Action item
Look through the listing for the string "mathrm" and copy out every line that holds it.

Source data
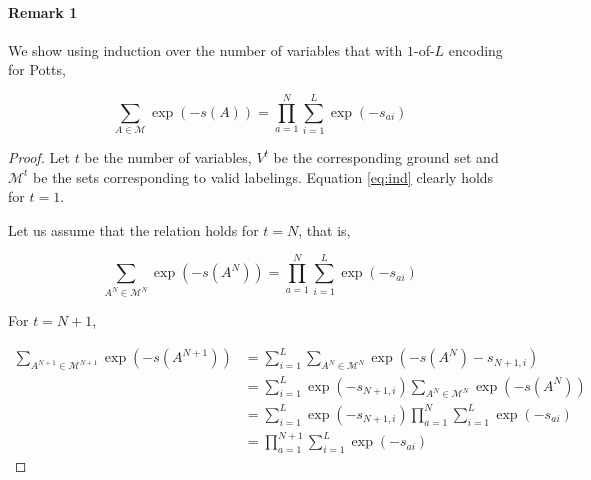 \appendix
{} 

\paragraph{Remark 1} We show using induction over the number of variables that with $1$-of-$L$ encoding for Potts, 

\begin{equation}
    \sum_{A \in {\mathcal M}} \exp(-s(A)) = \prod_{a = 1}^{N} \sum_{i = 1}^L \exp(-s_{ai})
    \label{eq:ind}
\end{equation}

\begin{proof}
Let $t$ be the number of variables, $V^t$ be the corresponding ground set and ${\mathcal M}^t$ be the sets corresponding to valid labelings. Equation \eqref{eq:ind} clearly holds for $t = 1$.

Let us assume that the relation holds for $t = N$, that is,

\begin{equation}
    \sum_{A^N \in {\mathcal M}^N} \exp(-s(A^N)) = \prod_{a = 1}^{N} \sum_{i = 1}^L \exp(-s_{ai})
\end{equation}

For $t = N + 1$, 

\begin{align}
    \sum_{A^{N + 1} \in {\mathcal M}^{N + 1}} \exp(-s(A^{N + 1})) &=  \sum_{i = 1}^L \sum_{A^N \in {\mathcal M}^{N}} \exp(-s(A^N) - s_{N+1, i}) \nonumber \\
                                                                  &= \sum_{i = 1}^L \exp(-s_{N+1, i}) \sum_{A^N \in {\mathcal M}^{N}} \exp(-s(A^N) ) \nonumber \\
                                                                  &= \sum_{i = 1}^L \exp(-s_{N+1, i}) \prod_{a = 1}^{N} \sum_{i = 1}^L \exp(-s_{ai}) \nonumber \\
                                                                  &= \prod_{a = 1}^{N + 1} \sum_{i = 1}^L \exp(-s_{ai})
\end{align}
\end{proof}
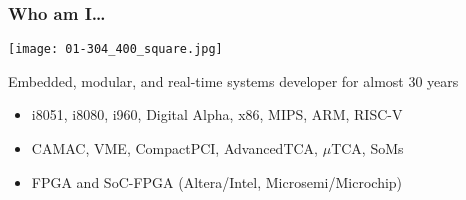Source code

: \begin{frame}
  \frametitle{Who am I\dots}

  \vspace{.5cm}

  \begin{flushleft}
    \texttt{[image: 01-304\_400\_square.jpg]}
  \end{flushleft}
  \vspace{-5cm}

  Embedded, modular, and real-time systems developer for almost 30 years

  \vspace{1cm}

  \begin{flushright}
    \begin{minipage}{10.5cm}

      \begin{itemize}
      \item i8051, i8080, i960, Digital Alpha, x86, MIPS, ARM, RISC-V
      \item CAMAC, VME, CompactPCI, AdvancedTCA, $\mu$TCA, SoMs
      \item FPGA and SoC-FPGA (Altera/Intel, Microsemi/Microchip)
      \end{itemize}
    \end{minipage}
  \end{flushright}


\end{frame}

...

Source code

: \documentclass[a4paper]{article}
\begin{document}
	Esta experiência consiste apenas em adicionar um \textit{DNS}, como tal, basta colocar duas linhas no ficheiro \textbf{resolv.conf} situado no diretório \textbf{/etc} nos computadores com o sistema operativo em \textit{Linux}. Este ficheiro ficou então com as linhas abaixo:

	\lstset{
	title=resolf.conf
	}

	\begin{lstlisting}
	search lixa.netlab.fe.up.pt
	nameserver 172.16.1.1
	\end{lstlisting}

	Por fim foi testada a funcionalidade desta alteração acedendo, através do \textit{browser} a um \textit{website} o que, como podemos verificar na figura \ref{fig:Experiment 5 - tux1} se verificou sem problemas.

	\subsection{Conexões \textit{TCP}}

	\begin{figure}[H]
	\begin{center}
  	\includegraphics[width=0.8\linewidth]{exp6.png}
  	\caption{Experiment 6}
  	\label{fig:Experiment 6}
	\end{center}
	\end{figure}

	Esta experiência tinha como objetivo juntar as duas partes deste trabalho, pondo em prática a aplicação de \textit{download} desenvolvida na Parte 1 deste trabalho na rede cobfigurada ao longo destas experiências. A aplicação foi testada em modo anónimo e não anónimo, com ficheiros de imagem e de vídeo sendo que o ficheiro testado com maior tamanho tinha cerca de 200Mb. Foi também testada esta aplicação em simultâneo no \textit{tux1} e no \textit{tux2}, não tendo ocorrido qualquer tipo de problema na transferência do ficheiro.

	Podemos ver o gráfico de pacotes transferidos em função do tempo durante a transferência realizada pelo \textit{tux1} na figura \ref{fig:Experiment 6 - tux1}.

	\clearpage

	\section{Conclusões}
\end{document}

---

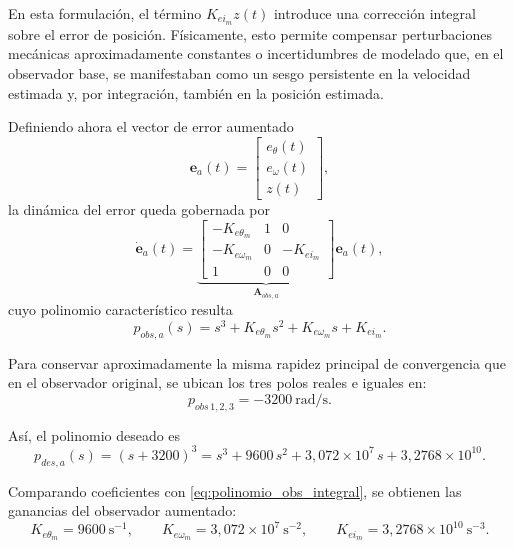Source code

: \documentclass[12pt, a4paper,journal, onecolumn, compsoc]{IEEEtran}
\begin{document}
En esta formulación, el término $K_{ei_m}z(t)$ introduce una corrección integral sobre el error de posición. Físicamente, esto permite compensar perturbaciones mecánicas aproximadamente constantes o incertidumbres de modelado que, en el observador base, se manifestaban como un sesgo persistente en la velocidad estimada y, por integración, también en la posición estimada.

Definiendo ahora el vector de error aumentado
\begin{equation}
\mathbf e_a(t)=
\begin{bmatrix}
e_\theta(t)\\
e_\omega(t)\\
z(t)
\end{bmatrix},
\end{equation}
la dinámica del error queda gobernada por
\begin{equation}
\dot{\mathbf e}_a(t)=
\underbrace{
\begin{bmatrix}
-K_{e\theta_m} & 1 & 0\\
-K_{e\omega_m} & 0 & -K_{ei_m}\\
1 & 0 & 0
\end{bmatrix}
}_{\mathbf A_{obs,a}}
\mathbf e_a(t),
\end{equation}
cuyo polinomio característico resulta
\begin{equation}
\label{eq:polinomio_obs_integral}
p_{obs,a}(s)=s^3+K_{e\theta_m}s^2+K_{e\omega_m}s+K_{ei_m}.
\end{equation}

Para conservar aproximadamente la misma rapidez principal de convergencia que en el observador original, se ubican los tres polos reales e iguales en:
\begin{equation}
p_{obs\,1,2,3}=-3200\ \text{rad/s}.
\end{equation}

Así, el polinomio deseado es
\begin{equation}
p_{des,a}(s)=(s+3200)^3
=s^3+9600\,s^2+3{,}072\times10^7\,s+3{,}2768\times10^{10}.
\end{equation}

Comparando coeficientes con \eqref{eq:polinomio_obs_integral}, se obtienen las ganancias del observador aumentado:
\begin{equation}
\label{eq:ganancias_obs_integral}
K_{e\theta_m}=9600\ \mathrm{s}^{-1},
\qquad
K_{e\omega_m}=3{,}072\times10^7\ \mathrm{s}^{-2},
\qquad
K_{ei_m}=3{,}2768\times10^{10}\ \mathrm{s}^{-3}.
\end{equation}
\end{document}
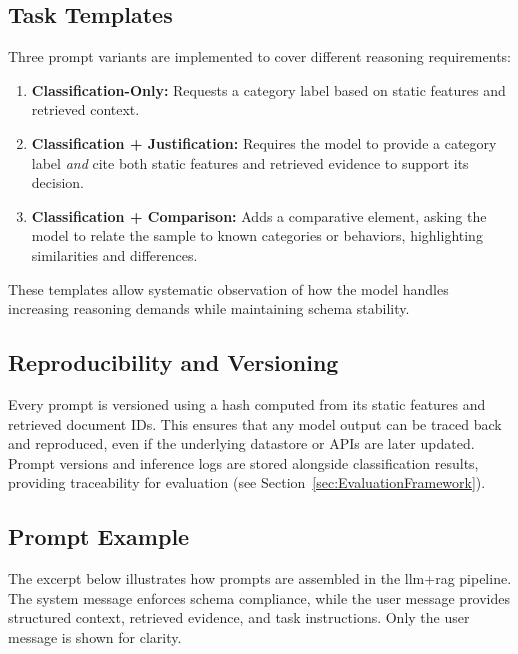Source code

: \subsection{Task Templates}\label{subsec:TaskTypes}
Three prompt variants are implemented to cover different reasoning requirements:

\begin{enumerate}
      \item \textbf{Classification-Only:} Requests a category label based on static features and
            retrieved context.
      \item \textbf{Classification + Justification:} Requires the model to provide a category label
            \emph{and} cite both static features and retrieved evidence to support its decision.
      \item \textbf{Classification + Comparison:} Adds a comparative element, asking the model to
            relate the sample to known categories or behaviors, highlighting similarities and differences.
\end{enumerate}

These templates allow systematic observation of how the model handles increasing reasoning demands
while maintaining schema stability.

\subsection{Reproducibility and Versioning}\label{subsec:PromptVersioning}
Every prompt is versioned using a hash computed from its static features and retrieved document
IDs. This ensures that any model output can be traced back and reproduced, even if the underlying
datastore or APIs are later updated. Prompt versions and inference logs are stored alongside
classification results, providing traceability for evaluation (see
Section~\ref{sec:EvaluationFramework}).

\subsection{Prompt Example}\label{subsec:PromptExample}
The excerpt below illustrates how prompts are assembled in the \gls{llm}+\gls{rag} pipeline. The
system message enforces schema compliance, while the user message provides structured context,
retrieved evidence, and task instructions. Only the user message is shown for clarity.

Solution
K_{e\theta_m}=9600\ \mathrm{s}^{-1},
K_{e\omega_m}=3{,}072\times10^7\ \mathrm{s}^{-2},
K_{ei_m}=3{,}2768\times10^{10}\ \mathrm{s}^{-3}.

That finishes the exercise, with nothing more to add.